* **EXERCISE DETAILS**
If a line in the listing contains "Gestionnaire", copy it out whole.
"""
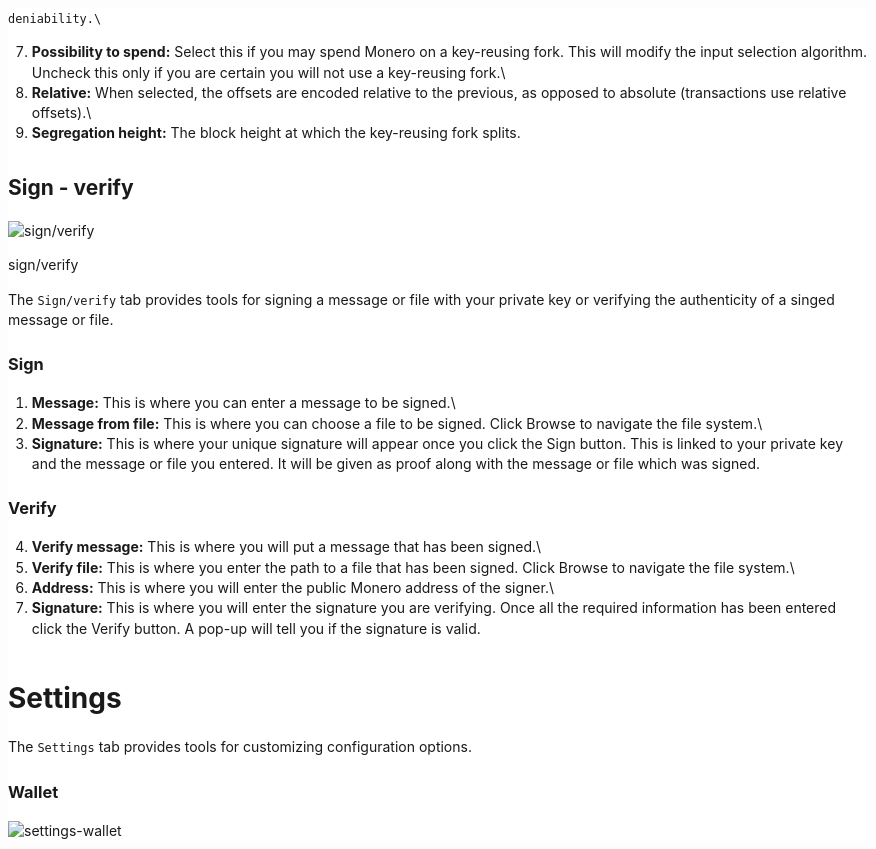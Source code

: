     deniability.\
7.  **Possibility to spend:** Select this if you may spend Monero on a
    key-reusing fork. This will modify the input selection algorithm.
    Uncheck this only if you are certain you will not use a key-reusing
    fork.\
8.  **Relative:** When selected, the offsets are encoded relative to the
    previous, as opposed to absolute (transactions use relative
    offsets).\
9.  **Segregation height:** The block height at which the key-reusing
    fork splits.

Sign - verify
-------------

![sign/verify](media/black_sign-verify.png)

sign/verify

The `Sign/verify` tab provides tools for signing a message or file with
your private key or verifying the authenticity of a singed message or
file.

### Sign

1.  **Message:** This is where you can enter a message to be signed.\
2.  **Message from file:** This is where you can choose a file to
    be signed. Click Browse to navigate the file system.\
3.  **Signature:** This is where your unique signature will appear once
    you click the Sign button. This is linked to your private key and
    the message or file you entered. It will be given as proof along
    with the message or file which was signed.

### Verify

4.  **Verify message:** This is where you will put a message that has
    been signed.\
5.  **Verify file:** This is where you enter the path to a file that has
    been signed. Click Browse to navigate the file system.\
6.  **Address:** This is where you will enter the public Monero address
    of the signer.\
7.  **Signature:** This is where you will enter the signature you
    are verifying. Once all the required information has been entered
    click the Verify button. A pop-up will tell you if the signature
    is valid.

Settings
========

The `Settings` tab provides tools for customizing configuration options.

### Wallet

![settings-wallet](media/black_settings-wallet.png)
"""
"""
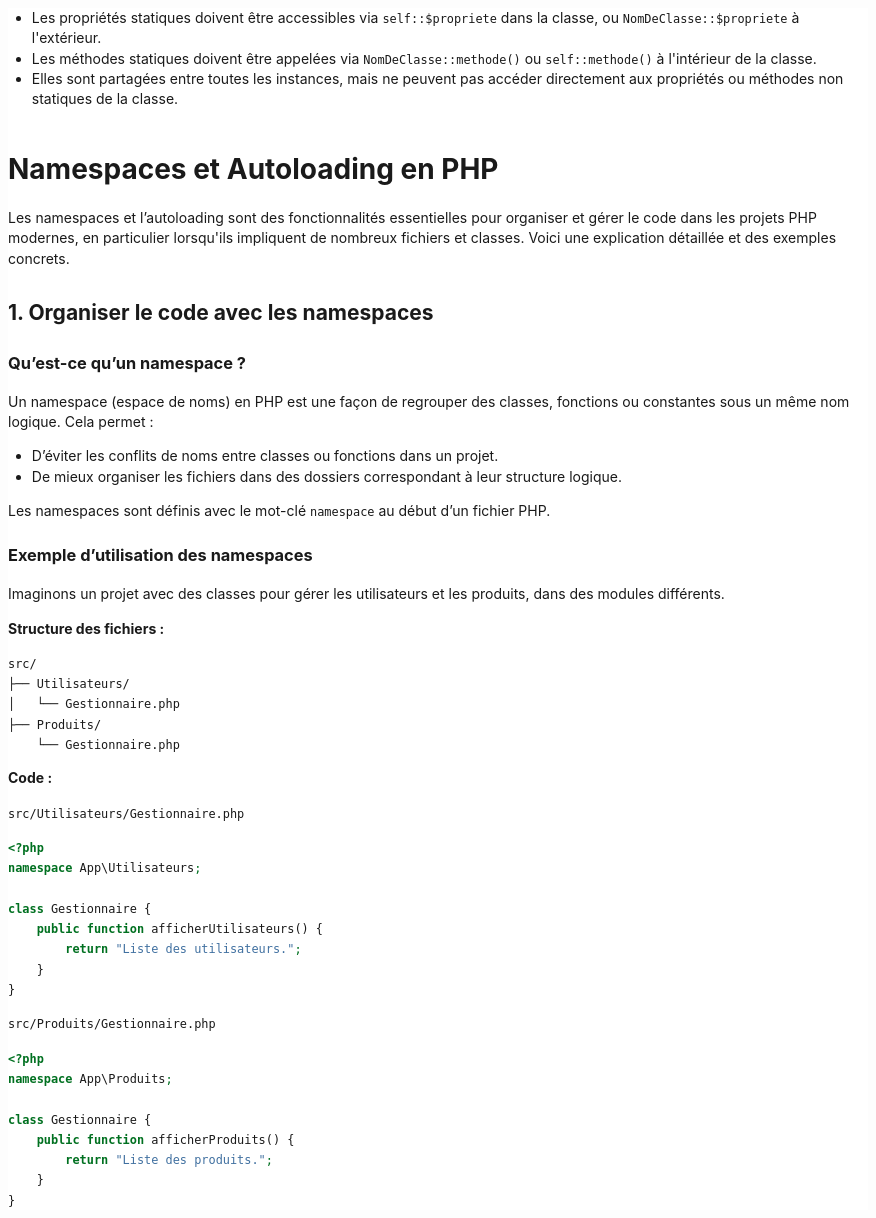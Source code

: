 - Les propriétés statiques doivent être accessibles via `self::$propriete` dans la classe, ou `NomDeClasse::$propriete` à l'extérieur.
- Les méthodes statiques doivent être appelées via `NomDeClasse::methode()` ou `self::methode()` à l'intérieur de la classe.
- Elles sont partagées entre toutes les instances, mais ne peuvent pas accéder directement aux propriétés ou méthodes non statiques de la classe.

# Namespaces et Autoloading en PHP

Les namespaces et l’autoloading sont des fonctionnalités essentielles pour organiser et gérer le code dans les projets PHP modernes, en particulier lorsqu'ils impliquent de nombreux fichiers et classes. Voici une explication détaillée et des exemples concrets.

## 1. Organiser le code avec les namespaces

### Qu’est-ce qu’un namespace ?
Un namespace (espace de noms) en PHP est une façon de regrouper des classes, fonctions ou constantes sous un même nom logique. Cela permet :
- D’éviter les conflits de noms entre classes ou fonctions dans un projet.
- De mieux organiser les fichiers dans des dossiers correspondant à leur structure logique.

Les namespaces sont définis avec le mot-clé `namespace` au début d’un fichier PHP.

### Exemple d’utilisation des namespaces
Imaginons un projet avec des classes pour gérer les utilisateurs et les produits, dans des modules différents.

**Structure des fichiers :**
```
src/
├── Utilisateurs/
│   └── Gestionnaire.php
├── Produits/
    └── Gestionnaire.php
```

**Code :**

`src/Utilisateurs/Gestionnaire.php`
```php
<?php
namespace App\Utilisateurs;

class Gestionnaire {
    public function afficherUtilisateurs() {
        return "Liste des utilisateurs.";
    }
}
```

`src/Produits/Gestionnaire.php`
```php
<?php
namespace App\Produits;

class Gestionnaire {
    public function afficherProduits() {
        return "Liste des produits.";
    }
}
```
"""
* **RESPONSE AREA**
│   └── Gestionnaire.php
    └── Gestionnaire.php
`src/Utilisateurs/Gestionnaire.php`
class Gestionnaire {
`src/Produits/Gestionnaire.php`
class Gestionnaire {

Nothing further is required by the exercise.